** Data section follows **
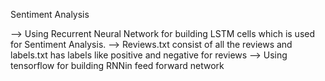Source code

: Sentiment Analysis 

--> Using Recurrent Neural Network for building LSTM cells which is used for Sentiment Analysis.
--> Reviews.txt consist of all the reviews and labels.txt has labels like positive and negative for reviews
--> Using tensorflow for building RNNin feed forward network 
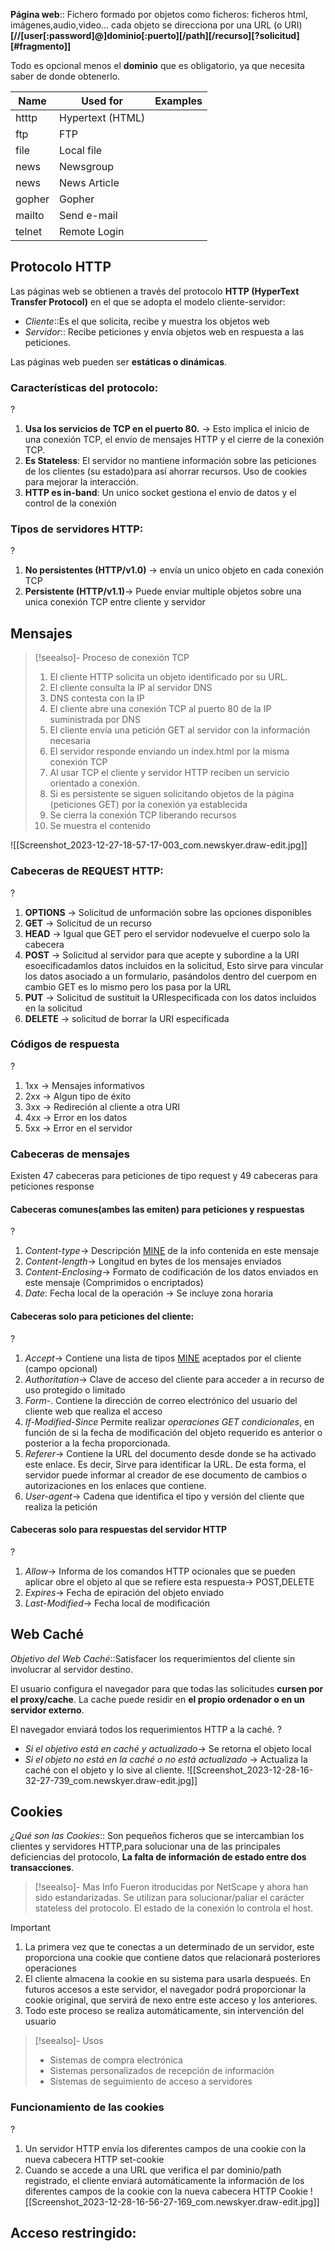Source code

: 
**Página web**:: Fichero formado por objetos como ficheros: ficheros html, imágenes,audio,video... cada objeto se direcciona por una URL (o URI)
**\[//\[user\[:password]@\]dominio\[:puerto]\[/path]\[/recurso]\[?solicitud]\[#fragmento]\]**

Todo es opcional menos el **dominio** que es obligatorio, ya que necesita saber de donde obtenerlo. <!--SR:!2024-02-07,3,266-->

| Name   | Used for         | Examples |
| ------ | ---------------- | -------- |
| htttp  | Hypertext (HTML) |          |
| ftp    | FTP              |          |
| file   | Local file       |          |
| news   | Newsgroup        |          |
| news   | News Article     |          |
| gopher | Gopher           |          |
| mailto | Send e-mail      |          |
| telnet | Remote Login     |          |

## Protocolo HTTP

Las páginas web se obtienen a través del protocolo **HTTP (HyperText Transfer Protocol)** en el que se adopta el modelo cliente-servidor:
- *Cliente*::Es el que solicita, recibe y muestra los objetos web
- *Servidor*:: Recibe peticiones y envía objetos web en respuesta a las peticiones.

Las páginas web pueden ser **estáticas o dinámicas**.

### Características del protocolo:
?
1. **Usa los servicios de TCP en el puerto 80.** -> Esto implica el inicio de una conexión TCP, el envío de mensajes HTTP y el cierre de la conexión TCP.
2. **Es Stateless**: El servidor no mantiene información sobre las peticiones de los clientes (su estado)para así ahorrar recursos. Uso de cookies para mejorar la interacción.
3. **HTTP es in-band**: Un unico socket gestiona el envio de datos y el control de la conexión

### Tipos de servidores HTTP:
?
1. **No persistentes (HTTP/v1.0)** -> envía un unico objeto en cada conexión TCP
2. **Persistente (HTTP/v1.1)**-> Puede enviar multiple objetos sobre una unica conexión TCP entre cliente y servidor

## Mensajes

> [!seealso]- Proceso de conexión TCP
> 1. El cliente HTTP solicita un objeto identificado por su URL.
> 2. El cliente consulta la IP al servidor DNS
> 3. DNS contesta con la IP
> 4. El cliente abre una conexión TCP al puerto 80 de la IP suministrada por DNS
> 5. El cliente envía una petición GET al servidor con la información necesaria
> 6. El servidor responde enviando un index.html por la misma conexión TCP
> 7. Al usar TCP el cliente y servidor HTTP reciben un servicio orientado a conexión.
> 8. Si es persistente se siguen solicitando objetos de la página (peticiones GET) por la conexión ya establecida
> 9. Se cierra la conexión TCP liberando recursos
> 10. Se muestra el contenido

![[Screenshot_2023-12-27-18-57-17-003_com.newskyer.draw-edit.jpg]]

### Cabeceras de REQUEST HTTP:
?
1. **OPTIONS** -> Solicitud de unformación sobre las opciones disponibles
2. **GET** -> Solicitud de un recurso
3. **HEAD** -> Igual que GET pero el servidor nodevuelve el cuerpo solo la cabecera
4. **POST** -> Solicitud al servidor para que acepte y subordine a la URI esoecificadamlos datos incluidos en la solicitud, Esto sirve para vincular los datos asociado a un formulario, pasándolos dentro del cuerpom en cambio GET es lo mismo pero los pasa por la URL
5. **PUT** -> Solicitud de sustituit la URIespecificada con los datos incluidos en la solicitud
6. **DELETE** -> solicitud de borrar la URI especificada

### Códigos de respuesta
?
1. 1xx -> Mensajes informativos
2. 2xx -> Algun tipo de éxito
3. 3xx -> Redireción al cliente a otra URI
4. 4xx -> Error en los datos 
5. 5xx -> Error en el servidor

### Cabeceras de mensajes
Existen 47 cabeceras para peticiones de tipo request y 49 cabeceras para peticiones response

#### Cabeceras comunes(ambes las emiten) para peticiones y respuestas
?
1. *Content-type*-> Descripción [MINE](https://developer.mozilla.org/es/docs/Web/HTTP/Basics_of_HTTP/MIME_types)  de la info contenida en este mensaje
2. *Content-length*-> Longitud en bytes de los mensajes enviados
3. *Content-Enclosing*-> Formato de codificación de los datos enviados en este mensaje (Comprimidos o encriptados)
4. *Date*: Fecha local de la operación -> Se incluye zona horaria

#### Cabeceras solo para peticiones del cliente:
?
1. *Accept*-> Contiene una lista de tipos [MINE](https://developer.mozilla.org/es/docs/Web/HTTP/Basics_of_HTTP/MIME_types) aceptados por el cliente (campo opcional)
2. *Authoritation*-> Clave de acceso del cliente para acceder a in recurso de uso protegido o limitado
3. *Form*-. Contiene la dirección de correo electrónico del usuario del cliente web que realiza el acceso
4. *If-Modified-Since* Permite realizar *operaciones GET condicionales*, en función de si la fecha de modificación del objeto requerido es anterior o posterior a la fecha proporcionada.
5. *Referer*-> Contiene la URL del documento desde donde se ha activado este enlace. Es decir, Sirve para identificar la URL. De esta forma, el servidor puede informar al creador de ese documento de cambios o autorizaciones en los enlaces que contiene.
6. *User-agent*-> Cadena que identifica el tipo y versión del cliente que realiza la petición

#### Cabeceras solo para respuestas del servidor HTTP
?
1. *Allow*-> Informa de los comandos HTTP ocionales que se pueden aplicar obre el objeto al que se refiere esta respuesta-> POST,DELETE
2. *Expires*-> Fecha de epiración del objeto enviado
3. *Last-Modified*-> Fecha local de modificación <!--SR:!2024-02-05,1,210-->

## Web Caché

*Objetivo del Web Caché*::Satisfacer los requerimientos del cliente sin involucrar al servidor destino.

El usuario configura el navegador para que todas las solicitudes **cursen por el proxy/cache**. La cache puede residir en **el propio ordenador o en un servidor externo**. <!--SR:!2024-02-07,3,250!2000-01-01,1,250-->

El navegador enviará todos los requerimientos HTTP a la caché.
?
- *Si el objetivo está en caché y actualizado*-> Se retorna el objeto local
- *Si el objeto no está en la caché o no está actualizado* -> Actualiza la caché con el objeto y lo sive al cliente.
![[Screenshot_2023-12-28-16-32-27-739_com.newskyer.draw-edit.jpg]]

## Cookies

*¿Qué son las Cookies*:: Son pequeños ficheros que se intercambian los clientes y servidores HTTP,para solucionar una de las principales deficiencias del protocolo, **La falta de información de estado entre dos transacciones**.

> [!seealso]- Mas Info
> Fueron itroducidas por NetScape y ahora han sido estandarizadas. Se utilizan para solucionar/paliar el carácter stateless del protocolo. El estado de la conexión lo controla el host.

> [!important]
> 1. La primera vez que te conectas a un determinado de un servidor, este proporciona una cookie que contiene datos que relacionará posteriores operaciones
> 2. El cliente almacena la cookie en su sistema para usarla despueés. En futuros accesos a este servidor, el navegador podrá proporcionar la cookie original, que servirá de nexo entre este acceso y los anteriores.
> 3. Todo este proceso se realiza automáticamente, sin intervención del usuario

> [!seealso]- Usos
> - Sistemas de compra electrónica
> - Sistemas personalizados de recepción de información
> - Sistemas de seguimiento de acceso a servidores
> 


### Funcionamiento de las cookies
?
1. Un servidor HTTP envía los diferentes campos de una cookie con la nueva cabecera HTTP set-cookie
2. Cuando se accede a una URL que verifica el par dominio/path registrado, el cliente enviará automáticamente la información de los diferentes campos de la cookie con la nueva cabecera HTTP Cookie
![[Screenshot_2023-12-28-16-56-27-169_com.newskyer.draw-edit.jpg]]


## Acceso restringido:
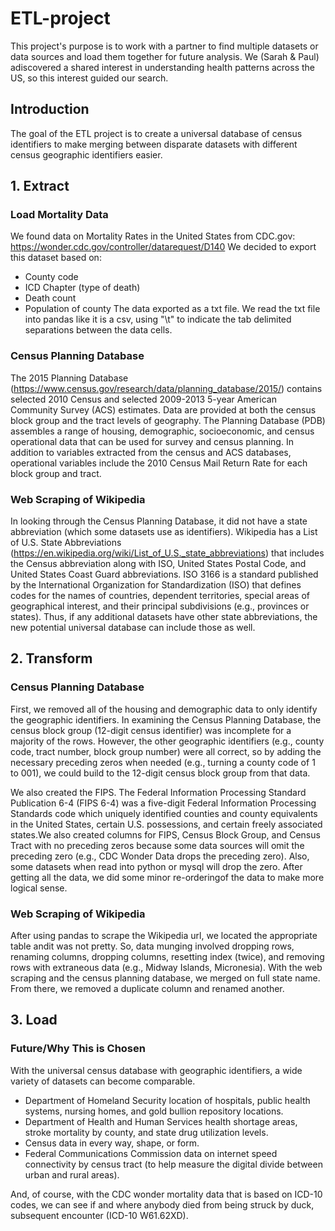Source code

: # ETL-project
This project's purpose is to work with a partner to find multiple datasets or data sources and load them together for future analysis. We (Sarah & Paul) adiscovered a shared interest in understanding health patterns across the US, so this interest guided our search. 


## Introduction
The goal of the ETL project is to create a universal database of census identifiers to make merging between disparate datasets with different census geographic identifiers easier.


## 1. Extract
### Load Mortality Data
We found data on Mortality Rates in the United States from CDC.gov: https://wonder.cdc.gov/controller/datarequest/D140 We decided to export this dataset based on:

* County code
* ICD Chapter (type of death)
* Death count
* Population of county
The data exported as a txt file. We read the txt file into pandas like it is a csv, using "\t" to indicate the tab delimited separations between the data cells.

### Census Planning Database
The 2015 Planning Database (https://www.census.gov/research/data/planning_database/2015/) contains selected 2010 Census and selected 2009-2013 5-year American Community Survey (ACS) estimates. Data are provided at both the census block group and the tract levels of geography. The Planning Database (PDB) assembles a range of housing, demographic, socioeconomic, and census operational data that can be used for survey and census planning. In addition to variables extracted from the census and ACS databases, operational variables include the 2010 Census Mail Return Rate for each block group and tract.

### Web Scraping of Wikipedia
In looking through the Census Planning Database, it did not have a state abbreviation (which some datasets use as identifiers). Wikipedia has a List of U.S. State Abbreviations (https://en.wikipedia.org/wiki/List_of_U.S._state_abbreviations) that includes the Census abbreviation along with ISO, United States Postal Code, and United States Coast Guard abbreviations. ISO 3166 is a standard published by the International Organization for Standardization (ISO) that defines codes for the names of countries, dependent territories, special areas of geographical interest, and their principal subdivisions (e.g., provinces or states). Thus, if any additional datasets have other state abbreviations, the new potential universal database can include those as well.


## 2. Transform
### Census Planning Database
First, we removed all of the housing and demographic data to only identify the geographic identifiers. In examining the Census Planning Database, the census block group (12-digit census identifier) was incomplete for a majority of the rows. However, the other geographic identifiers (e.g., county code, tract number, block group number) were all correct, so by adding the necessary preceding zeros when needed (e.g., turning a county code of 1 to 001), we could build to the 12-digit census block group from that data. 

We also created the FIPS. The Federal Information Processing Standard Publication 6-4 (FIPS 6-4) was a five-digit Federal Information Processing Standards code which uniquely identified counties and county equivalents in the United States, certain U.S. possessions, and certain freely associated states.We also created columns for FIPS, Census Block Group, and Census Tract with no preceding zeros because some data sources will omit the preceding zero (e.g., CDC Wonder Data drops the preceding zero). Also, some datasets when read into python or mysql will drop the zero. After getting all the data, we did some minor re-orderingof the data to make more logical sense.

### Web Scraping of Wikipedia
After using pandas to scrape the Wikipedia url, we located the appropriate table andit was not pretty. So, data munging involved dropping rows, renaming columns, dropping columns, resetting index (twice), and removing rows with extraneous data (e.g., Midway Islands, Micronesia). With the web scraping and the census planning database, we merged on full state name. From there, we removed a duplicate column and renamed another.

## 3. Load
### Future/Why This is Chosen

With the universal census database with geographic identifiers, a wide variety of datasets can become comparable. 
* Department of Homeland Security location of hospitals, public health systems, nursing homes, and gold bullion repository locations.
* Department of Health and Human Services health shortage areas, stroke mortality by county, and state drug utilization levels.
* Census data in every way, shape, or form.
* Federal Communications Commission data on internet speed connectivity by census tract (to help measure the digital divide between urban and rural areas).

And, of course, with the CDC wonder mortality data that is based on ICD-10 codes, we can see if and where anybody died from being struck by duck, subsequent encounter (ICD-10 W61.62XD).

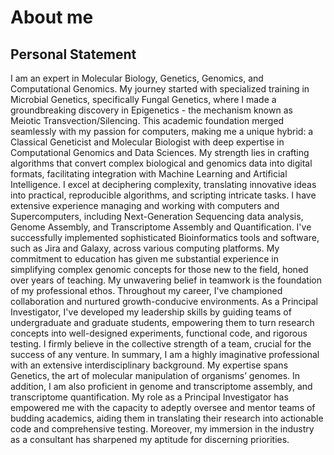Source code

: # **About me**

## **Personal Statement**
I am an expert in Molecular Biology, Genetics, Genomics, and
Computational Genomics. My journey started with specialized training
in Microbial Genetics, specifically Fungal Genetics, where I made a
groundbreaking discovery in Epigenetics - the mechanism known as
Meiotic Transvection/Silencing. This academic foundation merged
seamlessly with my passion for computers, making me a unique hybrid: a
Classical Geneticist and Molecular Biologist with deep expertise in
Computational Genomics and Data Sciences. My strength lies in crafting
algorithms that convert complex biological and genomics data into
digital formats, facilitating integration with Machine Learning and
Artificial Intelligence. I excel at deciphering complexity,
translating innovative ideas into practical, reproducible algorithms,
and scripting intricate tasks. I have extensive experience managing
and working with computers and Supercomputers, including
Next-Generation Sequencing data analysis, Genome Assembly, and
Transcriptome Assembly and Quantification. I've successfully
implemented sophisticated Bioinformatics tools and software, such as
Jira and Galaxy, across various computing platforms. My commitment to
education has given me substantial experience in simplifying complex
genomic concepts for those new to the field, honed over years of
teaching. My unwavering belief in teamwork is the foundation of my
professional ethos.  Throughout my career, I've championed
collaboration and nurtured growth-conducive environments. As a
Principal Investigator, I've developed my leadership skills by guiding
teams of undergraduate and graduate students, empowering them to turn
research concepts into well-designed experiments, functional code, and
rigorous testing. I firmly believe in the collective strength of a
team, crucial for the success of any venture. In summary, I am a
highly imaginative professional with an extensive interdisciplinary
background. My expertise spans Genetics, the art of molecular
manipulation of organisms’ genomes. In addition, I am also proficient
in genome and transcriptome assembly, and transcriptome
quantification.  My role as a Principal Investigator has empowered me
with the capacity to adeptly oversee and mentor teams of budding
academics, aiding them in translating their research into actionable
code and comprehensive testing. Moreover, my immersion in the industry
as a consultant has sharpened my aptitude for discerning priorities.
** End of Data section **
> [Problem]: Please give back, exactly as it stands above, the stretch from the line with "### Cabeceras de REQUEST" through the line with "3. **HEAD** ->", and no line outside it.

> [Result of this exercise]:
### Cabeceras de REQUEST HTTP:
?
1. **OPTIONS** -> Solicitud de unformación sobre las opciones disponibles
2. **GET** -> Solicitud de un recurso
3. **HEAD** -> Igual que GET pero el servidor nodevuelve el cuerpo solo la cabecera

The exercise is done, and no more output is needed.